> [Required action]
Please repeat the line that has "## 📄 License" and all lines after it, exactly as they appear, through the end of the entries.

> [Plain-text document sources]

=== Section Start ===

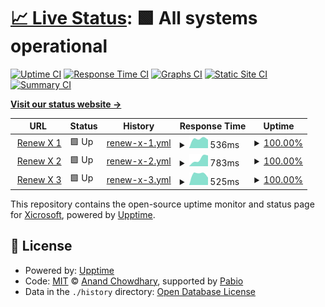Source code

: # [📈 Live Status](https://e5-status.xicro.pp.ua): <!--live status--> **🟩 All systems operational**

[![Uptime CI](https://github.com/Xicrosoft/e5-uptime/workflows/Uptime%20CI/badge.svg)](https://github.com/Xicrosoft/e5-uptime/actions?query=workflow%3A%22Uptime+CI%22)
[![Response Time CI](https://github.com/Xicrosoft/e5-uptime/workflows/Response%20Time%20CI/badge.svg)](https://github.com/Xicrosoft/e5-uptime/actions?query=workflow%3A%22Response+Time+CI%22)
[![Graphs CI](https://github.com/Xicrosoft/e5-uptime/workflows/Graphs%20CI/badge.svg)](https://github.com/Xicrosoft/e5-uptime/actions?query=workflow%3A%22Graphs+CI%22)
[![Static Site CI](https://github.com/Xicrosoft/e5-uptime/workflows/Static%20Site%20CI/badge.svg)](https://github.com/Xicrosoft/e5-uptime/actions?query=workflow%3A%22Static+Site+CI%22)
[![Summary CI](https://github.com/Xicrosoft/e5-uptime/workflows/Summary%20CI/badge.svg)](https://github.com/Xicrosoft/e5-uptime/actions?query=workflow%3A%22Summary+CI%22)

[**Visit our status website →**](https://e5-status.xicro.pp.ua)

<!--start: status pages-->
<!-- This summary is generated by Upptime (https://github.com/upptime/upptime) -->
<!-- Do not edit this manually, your changes will be overwritten -->
<!-- prettier-ignore -->
| URL | Status | History | Response Time | Uptime |
| --- | ------ | ------- | ------------- | ------ |
| <img alt="" src="https://icons.duckduckgo.com/ip3/e5-1.xicro.pp.ua.ico" height="13"> [Renew X 1](https://e5-1.xicro.pp.ua) | 🟩 Up | [renew-x-1.yml](https://github.com/Xicrosoft/e5-uptime/commits/HEAD/history/renew-x-1.yml) | <details><summary><img alt="Response time graph" src="./graphs/renew-x-1/response-time-week.png" height="20"> 536ms</summary><br><a href="https://e5-status.xicro.pp.ua/history/renew-x-1"><img alt="Response time 536" src="https://img.shields.io/endpoint?url=https%3A%2F%2Fraw.githubusercontent.com%2FXicrosoft%2Fe5-uptime%2FHEAD%2Fapi%2Frenew-x-1%2Fresponse-time.json"></a><br><a href="https://e5-status.xicro.pp.ua/history/renew-x-1"><img alt="24-hour response time 561" src="https://img.shields.io/endpoint?url=https%3A%2F%2Fraw.githubusercontent.com%2FXicrosoft%2Fe5-uptime%2FHEAD%2Fapi%2Frenew-x-1%2Fresponse-time-day.json"></a><br><a href="https://e5-status.xicro.pp.ua/history/renew-x-1"><img alt="7-day response time 536" src="https://img.shields.io/endpoint?url=https%3A%2F%2Fraw.githubusercontent.com%2FXicrosoft%2Fe5-uptime%2FHEAD%2Fapi%2Frenew-x-1%2Fresponse-time-week.json"></a><br><a href="https://e5-status.xicro.pp.ua/history/renew-x-1"><img alt="30-day response time 536" src="https://img.shields.io/endpoint?url=https%3A%2F%2Fraw.githubusercontent.com%2FXicrosoft%2Fe5-uptime%2FHEAD%2Fapi%2Frenew-x-1%2Fresponse-time-month.json"></a><br><a href="https://e5-status.xicro.pp.ua/history/renew-x-1"><img alt="1-year response time 536" src="https://img.shields.io/endpoint?url=https%3A%2F%2Fraw.githubusercontent.com%2FXicrosoft%2Fe5-uptime%2FHEAD%2Fapi%2Frenew-x-1%2Fresponse-time-year.json"></a></details> | <details><summary><a href="https://e5-status.xicro.pp.ua/history/renew-x-1">100.00%</a></summary><a href="https://e5-status.xicro.pp.ua/history/renew-x-1"><img alt="All-time uptime 100.00%" src="https://img.shields.io/endpoint?url=https%3A%2F%2Fraw.githubusercontent.com%2FXicrosoft%2Fe5-uptime%2FHEAD%2Fapi%2Frenew-x-1%2Fuptime.json"></a><br><a href="https://e5-status.xicro.pp.ua/history/renew-x-1"><img alt="24-hour uptime 100.00%" src="https://img.shields.io/endpoint?url=https%3A%2F%2Fraw.githubusercontent.com%2FXicrosoft%2Fe5-uptime%2FHEAD%2Fapi%2Frenew-x-1%2Fuptime-day.json"></a><br><a href="https://e5-status.xicro.pp.ua/history/renew-x-1"><img alt="7-day uptime 100.00%" src="https://img.shields.io/endpoint?url=https%3A%2F%2Fraw.githubusercontent.com%2FXicrosoft%2Fe5-uptime%2FHEAD%2Fapi%2Frenew-x-1%2Fuptime-week.json"></a><br><a href="https://e5-status.xicro.pp.ua/history/renew-x-1"><img alt="30-day uptime 100.00%" src="https://img.shields.io/endpoint?url=https%3A%2F%2Fraw.githubusercontent.com%2FXicrosoft%2Fe5-uptime%2FHEAD%2Fapi%2Frenew-x-1%2Fuptime-month.json"></a><br><a href="https://e5-status.xicro.pp.ua/history/renew-x-1"><img alt="1-year uptime 100.00%" src="https://img.shields.io/endpoint?url=https%3A%2F%2Fraw.githubusercontent.com%2FXicrosoft%2Fe5-uptime%2FHEAD%2Fapi%2Frenew-x-1%2Fuptime-year.json"></a></details>
| <img alt="" src="https://icons.duckduckgo.com/ip3/e5-2.xicro.pp.ua.ico" height="13"> [Renew X 2](https://e5-2.xicro.pp.ua) | 🟩 Up | [renew-x-2.yml](https://github.com/Xicrosoft/e5-uptime/commits/HEAD/history/renew-x-2.yml) | <details><summary><img alt="Response time graph" src="./graphs/renew-x-2/response-time-week.png" height="20"> 783ms</summary><br><a href="https://e5-status.xicro.pp.ua/history/renew-x-2"><img alt="Response time 783" src="https://img.shields.io/endpoint?url=https%3A%2F%2Fraw.githubusercontent.com%2FXicrosoft%2Fe5-uptime%2FHEAD%2Fapi%2Frenew-x-2%2Fresponse-time.json"></a><br><a href="https://e5-status.xicro.pp.ua/history/renew-x-2"><img alt="24-hour response time 979" src="https://img.shields.io/endpoint?url=https%3A%2F%2Fraw.githubusercontent.com%2FXicrosoft%2Fe5-uptime%2FHEAD%2Fapi%2Frenew-x-2%2Fresponse-time-day.json"></a><br><a href="https://e5-status.xicro.pp.ua/history/renew-x-2"><img alt="7-day response time 783" src="https://img.shields.io/endpoint?url=https%3A%2F%2Fraw.githubusercontent.com%2FXicrosoft%2Fe5-uptime%2FHEAD%2Fapi%2Frenew-x-2%2Fresponse-time-week.json"></a><br><a href="https://e5-status.xicro.pp.ua/history/renew-x-2"><img alt="30-day response time 783" src="https://img.shields.io/endpoint?url=https%3A%2F%2Fraw.githubusercontent.com%2FXicrosoft%2Fe5-uptime%2FHEAD%2Fapi%2Frenew-x-2%2Fresponse-time-month.json"></a><br><a href="https://e5-status.xicro.pp.ua/history/renew-x-2"><img alt="1-year response time 783" src="https://img.shields.io/endpoint?url=https%3A%2F%2Fraw.githubusercontent.com%2FXicrosoft%2Fe5-uptime%2FHEAD%2Fapi%2Frenew-x-2%2Fresponse-time-year.json"></a></details> | <details><summary><a href="https://e5-status.xicro.pp.ua/history/renew-x-2">100.00%</a></summary><a href="https://e5-status.xicro.pp.ua/history/renew-x-2"><img alt="All-time uptime 100.00%" src="https://img.shields.io/endpoint?url=https%3A%2F%2Fraw.githubusercontent.com%2FXicrosoft%2Fe5-uptime%2FHEAD%2Fapi%2Frenew-x-2%2Fuptime.json"></a><br><a href="https://e5-status.xicro.pp.ua/history/renew-x-2"><img alt="24-hour uptime 100.00%" src="https://img.shields.io/endpoint?url=https%3A%2F%2Fraw.githubusercontent.com%2FXicrosoft%2Fe5-uptime%2FHEAD%2Fapi%2Frenew-x-2%2Fuptime-day.json"></a><br><a href="https://e5-status.xicro.pp.ua/history/renew-x-2"><img alt="7-day uptime 100.00%" src="https://img.shields.io/endpoint?url=https%3A%2F%2Fraw.githubusercontent.com%2FXicrosoft%2Fe5-uptime%2FHEAD%2Fapi%2Frenew-x-2%2Fuptime-week.json"></a><br><a href="https://e5-status.xicro.pp.ua/history/renew-x-2"><img alt="30-day uptime 100.00%" src="https://img.shields.io/endpoint?url=https%3A%2F%2Fraw.githubusercontent.com%2FXicrosoft%2Fe5-uptime%2FHEAD%2Fapi%2Frenew-x-2%2Fuptime-month.json"></a><br><a href="https://e5-status.xicro.pp.ua/history/renew-x-2"><img alt="1-year uptime 100.00%" src="https://img.shields.io/endpoint?url=https%3A%2F%2Fraw.githubusercontent.com%2FXicrosoft%2Fe5-uptime%2FHEAD%2Fapi%2Frenew-x-2%2Fuptime-year.json"></a></details>
| <img alt="" src="https://icons.duckduckgo.com/ip3/e5-3.xicro.pp.ua.ico" height="13"> [Renew X 3](https://e5-3.xicro.pp.ua) | 🟩 Up | [renew-x-3.yml](https://github.com/Xicrosoft/e5-uptime/commits/HEAD/history/renew-x-3.yml) | <details><summary><img alt="Response time graph" src="./graphs/renew-x-3/response-time-week.png" height="20"> 525ms</summary><br><a href="https://e5-status.xicro.pp.ua/history/renew-x-3"><img alt="Response time 525" src="https://img.shields.io/endpoint?url=https%3A%2F%2Fraw.githubusercontent.com%2FXicrosoft%2Fe5-uptime%2FHEAD%2Fapi%2Frenew-x-3%2Fresponse-time.json"></a><br><a href="https://e5-status.xicro.pp.ua/history/renew-x-3"><img alt="24-hour response time 494" src="https://img.shields.io/endpoint?url=https%3A%2F%2Fraw.githubusercontent.com%2FXicrosoft%2Fe5-uptime%2FHEAD%2Fapi%2Frenew-x-3%2Fresponse-time-day.json"></a><br><a href="https://e5-status.xicro.pp.ua/history/renew-x-3"><img alt="7-day response time 525" src="https://img.shields.io/endpoint?url=https%3A%2F%2Fraw.githubusercontent.com%2FXicrosoft%2Fe5-uptime%2FHEAD%2Fapi%2Frenew-x-3%2Fresponse-time-week.json"></a><br><a href="https://e5-status.xicro.pp.ua/history/renew-x-3"><img alt="30-day response time 525" src="https://img.shields.io/endpoint?url=https%3A%2F%2Fraw.githubusercontent.com%2FXicrosoft%2Fe5-uptime%2FHEAD%2Fapi%2Frenew-x-3%2Fresponse-time-month.json"></a><br><a href="https://e5-status.xicro.pp.ua/history/renew-x-3"><img alt="1-year response time 525" src="https://img.shields.io/endpoint?url=https%3A%2F%2Fraw.githubusercontent.com%2FXicrosoft%2Fe5-uptime%2FHEAD%2Fapi%2Frenew-x-3%2Fresponse-time-year.json"></a></details> | <details><summary><a href="https://e5-status.xicro.pp.ua/history/renew-x-3">100.00%</a></summary><a href="https://e5-status.xicro.pp.ua/history/renew-x-3"><img alt="All-time uptime 100.00%" src="https://img.shields.io/endpoint?url=https%3A%2F%2Fraw.githubusercontent.com%2FXicrosoft%2Fe5-uptime%2FHEAD%2Fapi%2Frenew-x-3%2Fuptime.json"></a><br><a href="https://e5-status.xicro.pp.ua/history/renew-x-3"><img alt="24-hour uptime 100.00%" src="https://img.shields.io/endpoint?url=https%3A%2F%2Fraw.githubusercontent.com%2FXicrosoft%2Fe5-uptime%2FHEAD%2Fapi%2Frenew-x-3%2Fuptime-day.json"></a><br><a href="https://e5-status.xicro.pp.ua/history/renew-x-3"><img alt="7-day uptime 100.00%" src="https://img.shields.io/endpoint?url=https%3A%2F%2Fraw.githubusercontent.com%2FXicrosoft%2Fe5-uptime%2FHEAD%2Fapi%2Frenew-x-3%2Fuptime-week.json"></a><br><a href="https://e5-status.xicro.pp.ua/history/renew-x-3"><img alt="30-day uptime 100.00%" src="https://img.shields.io/endpoint?url=https%3A%2F%2Fraw.githubusercontent.com%2FXicrosoft%2Fe5-uptime%2FHEAD%2Fapi%2Frenew-x-3%2Fuptime-month.json"></a><br><a href="https://e5-status.xicro.pp.ua/history/renew-x-3"><img alt="1-year uptime 100.00%" src="https://img.shields.io/endpoint?url=https%3A%2F%2Fraw.githubusercontent.com%2FXicrosoft%2Fe5-uptime%2FHEAD%2Fapi%2Frenew-x-3%2Fuptime-year.json"></a></details>

<!--end: status pages-->

This repository contains the open-source uptime monitor and status page for [Xicrosoft](https://linktr.ee/xicrosoft), powered by [Upptime](https://github.com/upptime/upptime).

## 📄 License

- Powered by: [Upptime](https://github.com/upptime/upptime)
- Code: [MIT](./LICENSE) © [Anand Chowdhary](https://anandchowdhary.com), supported by [Pabio](https://pabio.com)
- Data in the `./history` directory: [Open Database License](https://opendatacommons.org/licenses/odbl/1-0/)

=== Section End ===

> [Finished task]
## 📄 License

- Powered by: [Upptime](https://github.com/upptime/upptime)
- Code: [MIT](./LICENSE) © [Anand Chowdhary](https://anandchowdhary.com), supported by [Pabio](https://pabio.com)
- Data in the `./history` directory: [Open Database License](https://opendatacommons.org/licenses/odbl/1-0/)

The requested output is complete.